American politician (born 1962)

Dain Kane (born June 6, 1962) is a politician from the state of Hawaii, United States. Kane was elected as a councilman in Maui County for four consecutive terms. He served as the Council chairman for two years and the Budget and Finance chairman.

==Early life and education==
Kane was born and raised on the Hawaiian island of Kauai. He attended Kamehameha Schools on Oahu as well as Wilcox Elementary School and Kauai High and Intermediate School in Lihue. While attending Kauai High, Kane was very active in athletics, competing in football and in swimming. He was a member of the varsity swim team and qualified for the state championship in the 50m and 100m freestyle events. He was a member of the varsity football team that won the KIF championship. Kane was named to the all-KIF team.

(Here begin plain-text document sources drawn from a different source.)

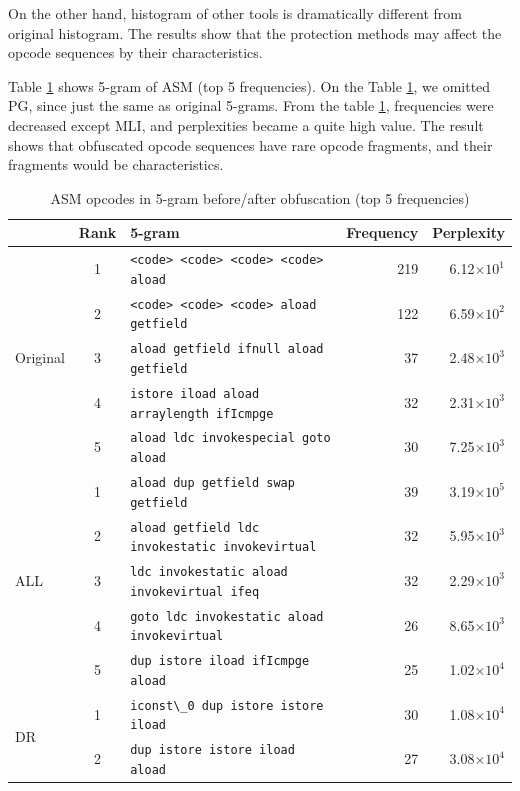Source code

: \documentclass[conference]{IEEEtran}
\begin{document}
On the other hand, histogram of other tools is dramatically different
from original histogram.  The results show that the protection methods
may affect the opcode sequences by their characteristics.

Table \ref{table:5gram} shows 5-gram of ASM (top 5 frequencies).  On
the Table \ref{table:5gram}, we omitted PG, since just the same as
original 5-grams.  From the table \ref{table:5gram}, frequencies were
decreased except MLI, and perplexities became a quite high value.  The
result shows that obfuscated opcode sequences have rare opcode
fragments, and their fragments would be characteristics.

\begin{table}[t]
  \centering
  \caption{ASM opcodes in 5-gram before/after obfuscation (top 5 frequencies)}\label{table:5gram}
  {\footnotesize
  \begin{tabular}{lc|l|r|r}
    & \textbf{Rank} & \textbf{5-gram} & \textbf{Frequency} & \textbf{Perplexity} \\ \hline
\multirow{5}{*}{{Original}}
& 1 & \verb!<code> <code> <code> <code> aload       ! &  219 & 6.12$\times10^1$ \\
& 2 & \verb!<code> <code> <code> aload getfield     ! &  122 & 6.59$\times10^2$ \\
& 3 & \verb!aload getfield ifnull aload getfield    ! &   37 & 2.48$\times10^3$ \\
& 4 & \verb!istore iload aload arraylength ifIcmpge ! &   32 & 2.31$\times10^3$ \\
& 5 & \verb!aload ldc invokespecial goto aload      ! &   30 & 7.25$\times10^3$ \\ \hline
\multirow{5}{*}{{ALL}}
& 1 & \verb!aload dup getfield swap getfield              ! &  39 & 3.19$\times10^5$ \\
& 2 & \verb!aload getfield ldc invokestatic invokevirtual ! &  32 & 5.95$\times10^3$ \\
& 3 & \verb!ldc invokestatic aload invokevirtual ifeq     ! &  32 & 2.29$\times10^3$ \\
& 4 & \verb!goto ldc invokestatic aload invokevirtual     ! &  26 & 8.65$\times10^3$ \\
& 5 & \verb!dup istore iload ifIcmpge aload               ! &  25 & 1.02$\times10^4$ \\ \hline
\multirow{5}{*}{{DR}}
& 1 & \verb!iconst\_0 dup istore istore iload       ! & 30 & 1.08$\times10^4$ \\
& 2 & \verb!dup istore istore iload aload         ! & 27 & 3.08$\times10^4$ \\

\end{tabular}}
\end{table}
\end{document}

Kane attended the University of Hawaiʻi and graduated in 1985 with a bachelor's degree in secondary education and a minor in geography. While at the University of University of Hawaiʻi, Kane was a member of the varsity swim team.

==Professional life==
Kane was first elected into office in January 1999 and served on the Maui County council for four consecutive terms. He represented the Wailuku-Waihee-Waikapu residency area and held office until December 2006.

During his tenure in office, Kane served as Chair of the Council, Vice-Chair of the Council, Chair of the Committee of the Whole, and Chair of the Budget and Finance Committee. As Chair of the Budget and Finance Committee, Councilmember Kane introduced legislation to provide tax relief for middle-income homeowners by increasing the homeowner exemption and proposing a decrease in the tax rate for homeowners.

Also while in office, Kane served as the Maui County Council Representative on the Hawaii State Association of Counties (HSAC), serving as its Secretary from January 2001 through June 2002, Vice-President from July 2002 through June 2003, and President from July 2003 through June 2006.

==Personal life==
Kane lives in Maui with his wife and kids.